This is an early prototype for running an autoscaling Buildkite Agent stack on Kubernetes.
We've seen many customers running the Agent on their own Kubernetes clusters. This is an extraction of some of the patterns we've seen. The stack works today, but we'll be improving it over time as we discover the best ways to run Buildkite pipelines on Kubernetes.
You'll need to create your own overlay to add:
- Buildkite agent token
- Private repository access using either
- Git credentials
- SSH key
cp -R k8s/overlays/example k8s/overlays/my-stackname
Your Buildkite agent token can be found here: https://buildkite.com/organizations/~/agents
Paste that value into the space labeled "BUILDKITE_AGENT_TOKEN" in k8s/overlays/my-stackname/kustomization.yaml
You can create a set of git credentials for testing on GitHub here. You only need to select repository access. Fill in the values in k8s/overlays/my-stackname/git-credentials
.
We would recommend making the agent its own ssh key and adding it as a deploy key to the repository you want to test, or using a machine user with a dedicated ssh key. But for simplicity during local testing you can also use your own ssh key.
Paste the private into ./k8s/overlays/my-stackname/private-ssh-key
You can view the generated manifests before apply them to the cluster with:
kustomize build k8s/overlays/my-stackname
You can pipe this input directly into kubectl to apply it:
kustomize build k8s/overlays/my-stackname | kubectl apply -f -
The example scales Buildkite agent pods using a horizontal pod autoscaler and buildkite metrics from the default job queue. Whenever there are scheduled jobs waiting for execution the number of agent boxes scale up by either double or add 7 agents whichever is greater every 30 seconds. Whenever there are idle agent boxes they will begin to scale down 1 box every 20 seconds, but there may appear to be a delay if that box is currently running a job. These rules can be seen and modified in the supplied manifests.
The example uses the Buildkite k8s job plugin to allow running Buildkite pipeline jobs as a Kubenetes Job using a Pod spec. Some example pipelines are included in this repository, as well as the source Dockerfiles for the associated containers. If you need to network between containers in a pod step you can use kubedns to talk between containers.
There are a couple of really simple test services -- win penguin and fail whale. We also pushed the images for win penguin and fail whale up to Docker Hub for testing.
The easiest way to get started is to run a kind (kubernetes-in-docker) cluster on your local machine. We have a few scripts that make cluster provisioning and bootstrap easier.
You'll need to have the docker community edition installed to run the local tests with kind (kubernetes-in-docker). We recommend installing it directly from https://www.docker.com/get-started/
The rest of the local development environment dependencies are managed with homebrew and can be installed with the bootstrap script:
./bin/bootstrap
The easiest way to get started is to run a kind(kubernetes-in-docker) cluster on your local machine. We have a few scripts that make cluster provisioning and bootstrap easier.
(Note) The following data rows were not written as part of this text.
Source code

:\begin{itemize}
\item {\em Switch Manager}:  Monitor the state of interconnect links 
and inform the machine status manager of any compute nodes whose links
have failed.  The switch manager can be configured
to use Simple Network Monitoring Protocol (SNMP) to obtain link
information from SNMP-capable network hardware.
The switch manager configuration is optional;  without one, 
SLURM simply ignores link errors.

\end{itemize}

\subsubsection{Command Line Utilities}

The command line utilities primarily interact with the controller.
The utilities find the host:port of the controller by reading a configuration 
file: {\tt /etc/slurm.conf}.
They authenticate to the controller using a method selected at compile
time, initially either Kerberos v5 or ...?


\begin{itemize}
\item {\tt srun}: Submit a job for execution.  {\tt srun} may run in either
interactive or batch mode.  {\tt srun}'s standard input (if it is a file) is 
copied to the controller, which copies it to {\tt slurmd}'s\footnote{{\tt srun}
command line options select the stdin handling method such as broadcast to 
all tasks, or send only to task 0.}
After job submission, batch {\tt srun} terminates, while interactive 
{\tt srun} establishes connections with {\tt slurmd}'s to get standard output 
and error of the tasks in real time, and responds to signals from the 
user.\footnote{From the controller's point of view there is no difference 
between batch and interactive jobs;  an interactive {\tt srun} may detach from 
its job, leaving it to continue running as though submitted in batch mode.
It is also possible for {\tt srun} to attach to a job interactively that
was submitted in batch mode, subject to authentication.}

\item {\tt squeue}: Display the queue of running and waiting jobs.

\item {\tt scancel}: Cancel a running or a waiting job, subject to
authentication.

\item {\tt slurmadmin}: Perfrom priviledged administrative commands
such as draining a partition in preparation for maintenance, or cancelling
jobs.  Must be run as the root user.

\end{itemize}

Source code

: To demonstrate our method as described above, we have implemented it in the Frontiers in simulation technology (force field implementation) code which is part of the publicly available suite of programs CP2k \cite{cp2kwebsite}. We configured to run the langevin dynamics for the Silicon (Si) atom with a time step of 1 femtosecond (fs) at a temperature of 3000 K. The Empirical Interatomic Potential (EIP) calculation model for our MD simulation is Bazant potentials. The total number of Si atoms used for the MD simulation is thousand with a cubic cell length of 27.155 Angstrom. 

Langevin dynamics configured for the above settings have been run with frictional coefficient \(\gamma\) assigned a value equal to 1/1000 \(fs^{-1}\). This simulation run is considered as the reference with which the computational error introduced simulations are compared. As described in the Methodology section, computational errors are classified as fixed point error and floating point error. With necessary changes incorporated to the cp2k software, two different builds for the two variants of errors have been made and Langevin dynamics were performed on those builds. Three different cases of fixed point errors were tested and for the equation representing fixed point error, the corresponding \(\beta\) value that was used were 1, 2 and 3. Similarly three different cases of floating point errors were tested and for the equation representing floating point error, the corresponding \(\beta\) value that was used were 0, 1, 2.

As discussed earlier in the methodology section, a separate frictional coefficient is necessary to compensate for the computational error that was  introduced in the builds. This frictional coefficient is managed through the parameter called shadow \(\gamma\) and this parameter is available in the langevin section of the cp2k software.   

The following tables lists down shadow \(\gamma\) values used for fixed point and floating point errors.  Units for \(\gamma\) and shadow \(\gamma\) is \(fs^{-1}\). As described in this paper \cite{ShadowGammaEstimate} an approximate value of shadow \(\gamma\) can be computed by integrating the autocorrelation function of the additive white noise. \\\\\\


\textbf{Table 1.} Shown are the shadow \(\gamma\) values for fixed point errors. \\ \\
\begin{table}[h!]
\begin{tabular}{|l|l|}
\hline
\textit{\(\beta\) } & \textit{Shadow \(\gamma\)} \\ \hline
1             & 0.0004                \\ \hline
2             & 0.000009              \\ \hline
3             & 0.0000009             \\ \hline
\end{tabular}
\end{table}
To get started run the command below. This will setup a single node kubernetes cluster in docker, add the kubernetes metric server, and then add manifests for the buildkite kubernetes stack.
./bin/up k8s/overlay/my-stackname
When you are finished tear it down with the command below. This deletes all the resources out of the cluster and
./bin/down k8s/overlay/my-stackname
- Build steps running in a pod spec are currently limited to checking the status code of the first container in the container list.
- Agent scaling is pre-defined at the moment to show the functionality, but will be customizeable in the future.
- The pod steps are not expected to run for more than 60 seconds within the pod. If they need longer to run adjust the timeout in the plugin configuration.